To do: Word for word, reproduce each line of the data below, omitting every image.

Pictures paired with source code
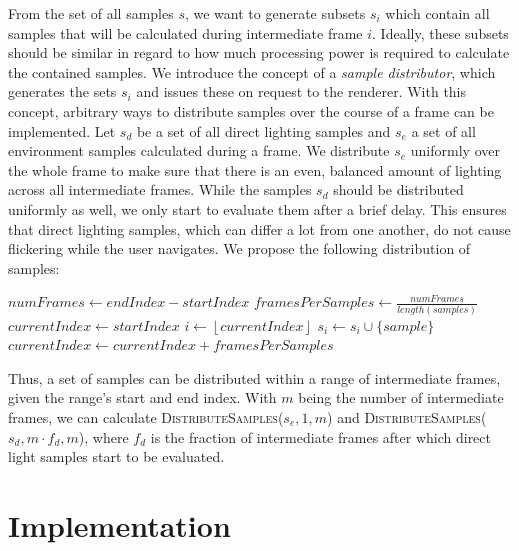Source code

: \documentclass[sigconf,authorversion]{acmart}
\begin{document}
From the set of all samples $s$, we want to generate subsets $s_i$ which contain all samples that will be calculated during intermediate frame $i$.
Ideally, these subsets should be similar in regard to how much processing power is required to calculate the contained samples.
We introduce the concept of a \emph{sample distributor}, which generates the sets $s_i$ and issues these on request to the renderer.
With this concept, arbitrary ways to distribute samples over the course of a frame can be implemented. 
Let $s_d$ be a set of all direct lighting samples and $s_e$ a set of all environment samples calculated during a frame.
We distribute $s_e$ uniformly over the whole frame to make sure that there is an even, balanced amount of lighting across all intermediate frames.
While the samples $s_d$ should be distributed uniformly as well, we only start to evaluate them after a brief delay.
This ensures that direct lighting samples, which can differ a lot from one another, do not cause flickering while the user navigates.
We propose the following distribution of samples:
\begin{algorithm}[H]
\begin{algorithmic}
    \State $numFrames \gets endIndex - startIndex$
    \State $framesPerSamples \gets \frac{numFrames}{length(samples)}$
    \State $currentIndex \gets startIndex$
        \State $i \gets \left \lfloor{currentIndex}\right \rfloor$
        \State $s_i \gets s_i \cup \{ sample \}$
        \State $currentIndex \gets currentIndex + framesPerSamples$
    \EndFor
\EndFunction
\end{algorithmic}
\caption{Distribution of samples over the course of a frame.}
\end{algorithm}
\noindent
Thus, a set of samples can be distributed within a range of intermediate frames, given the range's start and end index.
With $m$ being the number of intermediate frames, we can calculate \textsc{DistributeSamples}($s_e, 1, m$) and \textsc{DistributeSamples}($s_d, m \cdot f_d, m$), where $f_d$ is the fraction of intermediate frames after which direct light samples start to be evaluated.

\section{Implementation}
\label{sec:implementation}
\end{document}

Exercise result:
Source code

: \documentclass[sigconf,authorversion]{acmart}
\begin{document}
From the set of all samples $s$, we want to generate subsets $s_i$ which contain all samples that will be calculated during intermediate frame $i$.
Ideally, these subsets should be similar in regard to how much processing power is required to calculate the contained samples.
We introduce the concept of a \emph{sample distributor}, which generates the sets $s_i$ and issues these on request to the renderer.
With this concept, arbitrary ways to distribute samples over the course of a frame can be implemented. 
Let $s_d$ be a set of all direct lighting samples and $s_e$ a set of all environment samples calculated during a frame.
We distribute $s_e$ uniformly over the whole frame to make sure that there is an even, balanced amount of lighting across all intermediate frames.
While the samples $s_d$ should be distributed uniformly as well, we only start to evaluate them after a brief delay.
This ensures that direct lighting samples, which can differ a lot from one another, do not cause flickering while the user navigates.
We propose the following distribution of samples:
\begin{algorithm}[H]
\begin{algorithmic}
    \State $numFrames \gets endIndex - startIndex$
    \State $framesPerSamples \gets \frac{numFrames}{length(samples)}$
    \State $currentIndex \gets startIndex$
        \State $i \gets \left \lfloor{currentIndex}\right \rfloor$
        \State $s_i \gets s_i \cup \{ sample \}$
        \State $currentIndex \gets currentIndex + framesPerSamples$
    \EndFor
\EndFunction
\end{algorithmic}
\caption{Distribution of samples over the course of a frame.}
\end{algorithm}
\noindent
Thus, a set of samples can be distributed within a range of intermediate frames, given the range's start and end index.
With $m$ being the number of intermediate frames, we can calculate \textsc{DistributeSamples}($s_e, 1, m$) and \textsc{DistributeSamples}($s_d, m \cdot f_d, m$), where $f_d$ is the fraction of intermediate frames after which direct light samples start to be evaluated.

\section{Implementation}
\label{sec:implementation}
\end{document}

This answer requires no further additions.